▶ _Task description_
Can you pull out each line of the data below that includes the word "receding"?

------ Material supplied ------

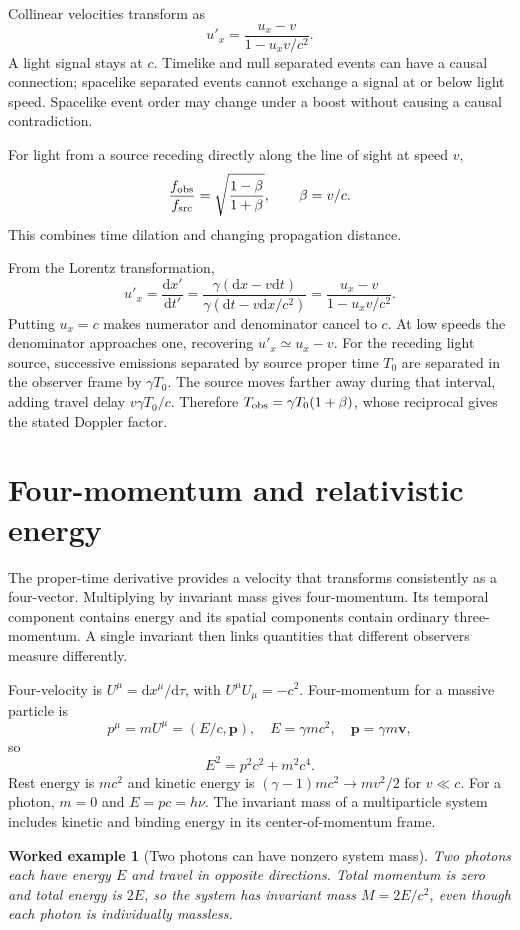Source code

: \documentclass[11pt,oneside]{book}
\newcommand{\dd}{\mathrm{d}}
\newcommand{\vect}[1]{\boldsymbol{#1}}
\theoremstyle{reviewstyle}
\newtheorem{example}{Worked example}[chapter]
\begin{document}
Collinear velocities transform as
\begin{equation}u'_x=\frac{u_x-v}{1-u_xv/c^2}.\end{equation}
A light signal stays at $c$. Timelike and null separated events can have a causal connection; spacelike separated events cannot exchange a signal at or below light speed. Spacelike event order may change under a boost without causing a causal contradiction.

For light from a source receding directly along the line of sight at speed $v$,
\begin{equation}\frac{f_{\rm obs}}{f_{\rm src}}=\sqrt{\frac{1-\beta}{1+\beta}},\qquad \beta=v/c.\end{equation}
This combines time dilation and changing propagation distance.

From the Lorentz transformation,
\begin{equation}
u'_x=\frac{\dd x'}{\dd t'}=
\frac{\gamma(\dd x-v\dd t)}{\gamma(\dd t-v\dd x/c^2)}
=\frac{u_x-v}{1-u_xv/c^2}.
\end{equation}
Putting $u_x=c$ makes numerator and denominator cancel to $c$. At low speeds the denominator approaches one, recovering $u'_x\simeq u_x-v$. For the receding light source, successive emissions separated by source proper time $T_0$ are separated in the observer frame by $\gamma T_0$. The source moves farther away during that interval, adding travel delay $v\gamma T_0/c$. Therefore $T_{\rm obs}=\gamma T_0(1+\beta)$, whose reciprocal gives the stated Doppler factor.

\section{Four-momentum and relativistic energy}
The proper-time derivative provides a velocity that transforms consistently as a four-vector. Multiplying by invariant mass gives four-momentum. Its temporal component contains energy and its spatial components contain ordinary three-momentum. A single invariant then links quantities that different observers measure differently.

Four-velocity is $U^\mu=\dd x^\mu/\dd\tau$, with $U^\mu U_\mu=-c^2$. Four-momentum for a massive particle is
\begin{equation}
p^\mu=mU^\mu=(E/c,\vect p),\quad
E=\gamma mc^2,\quad \vect p=\gamma m\vect v,
\end{equation}
so
\begin{equation}\boxed{E^2=p^2c^2+m^2c^4.}\end{equation}
Rest energy is $mc^2$ and kinetic energy is $(\gamma-1)mc^2\to mv^2/2$ for $v\ll c$. For a photon, $m=0$ and $E=pc=h\nu$. The invariant mass of a multiparticle system includes kinetic and binding energy in its center-of-momentum frame.
\begin{example}[Two photons can have nonzero system mass]
Two photons each have energy $E$ and travel in opposite directions. Total momentum is zero and total energy is $2E$, so the system has invariant mass $M=2E/c^2$, even though each photon is individually massless.
\end{example}
\end{document}
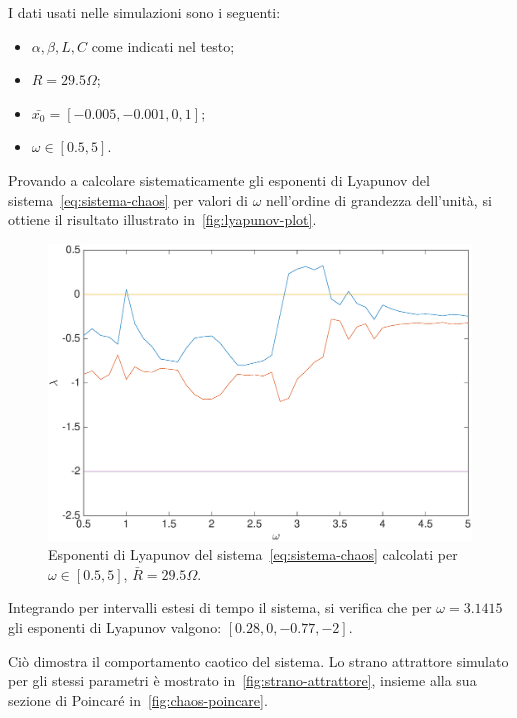 I dati usati nelle simulazioni sono i seguenti:
\begin{itemize}
    \item $\alpha, \beta, L, C$ come indicati nel testo;
    \item $R=29.5 \Omega$;
    \item $\bar{x_0} = [-0.005, -0.001, 0, 1]$;
    \item $\omega \in [0.5, 5]$.
\end{itemize}

Provando a calcolare sistematicamente gli esponenti di Lyapunov del sistema~\ref{eq:sistema-chaos} per valori di $\omega$ nell'ordine di grandezza dell'unità, si ottiene il risultato illustrato in~\autoref{fig:lyapunov-plot}.

\begin{figure}
    \centering
    \includegraphics[width=\textwidth]{matcont/LyapunovPlot}
    \caption{Esponenti di Lyapunov del sistema~\ref{eq:sistema-chaos} calcolati per $\omega \in [0.5, 5]$, $\bar{R}=29.5 \Omega$.}
    \label{fig:lyapunov-plot}
\end{figure}

Integrando per intervalli estesi di tempo il sistema, si verifica che per $\omega = 3.1415$ gli esponenti di Lyapunov valgono: $[0.28, 0, -0.77, -2]$.

Ciò dimostra il comportamento caotico del sistema. Lo strano attrattore simulato per gli stessi parametri è mostrato in~\autoref{fig:strano-attrattore}, insieme alla sua sezione di Poincaré in~\autoref{fig:chaos-poincare}.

------

▶ _Solution for this problem_
For light from a source receding directly along the line of sight at speed $v$,
Putting $u_x=c$ makes numerator and denominator cancel to $c$. At low speeds the denominator approaches one, recovering $u'_x\simeq u_x-v$. For the receding light source, successive emissions separated by source proper time $T_0$ are separated in the observer frame by $\gamma T_0$. The source moves farther away during that interval, adding travel delay $v\gamma T_0/c$. Therefore $T_{\rm obs}=\gamma T_0(1+\beta)$, whose reciprocal gives the stated Doppler factor.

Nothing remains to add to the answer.